Bei den Sexualdelikten gibt es ein gegensätzliches Bild. Die Täter-Opfer-Beziehungen in der Familie sind zwar innerhalb von vier Jahren von 563 auf 641 gestiegen, jedoch prozentuell gesehen gesunken.
Der Grund ist ein einfacher: In den letzten beiden Jahren hat es bei den Täter-Opfer-Beziehungen, bei denen es sich um ein Bekanntschaftsverhältnis handelte, einen starken Anstieg gegeben. Zwischen 2015 und 2016 gab es eine Erhöhung von 184 auf 866 Täter und Opfer, die sich nicht kannten.
Dabei spielt der „Po-Grapsch-Paragraf“ (StGB 218) eine tragende Rolle, den es erst seit 2016 gibt.

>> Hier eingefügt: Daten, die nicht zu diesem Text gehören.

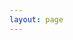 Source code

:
 ```yaml
---
layout: page
---
```


<Archives/>

<script setup>
//引入文章分类组件
import Archives from '/pages/components/Archives/Archives.vue'
</script>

Erstmals kann hier ein Jahresvergleich gezogen werden. Insgesamt stieg die Gesamtzahl von 1010 auf 1309. Bei Opfern und Tätern, die sich kannten, stiegen die Fälle um rund sechs Prozent an.
„Morddelikte und sexuelle Übergriffe passieren meist im sozialen Nahbereich. Das hat mit der Gelegenheitsstruktur zu tun und damit, dass die Dynamik sich in einer engen Beziehung eher dahingehend entwickelt“, sagt Soziologe Kreissl. Laut ihm würde aber auch die Hemmschwelle für die Anzeigen sinken, was auch Maria Schwarz-Schlöglmann vom Bundesverband für Gewaltschutzzentren Österreichs bekräftigt (siehe rechts).
Weniger Missbrauch
Bei sexuellem Missbrauch von Kindern und Jugendlichen sind die Delikte in der Familie beinahe gleich hoch geblieben. Das Wiener Jugendamt, die größte Kinderschutzeinrichtung Österreichs, betreut jährlich über 10.000 Fälle. Bei 200 muss die MA 11 wegen sexuellen Übergriffen an Kindern intervenieren.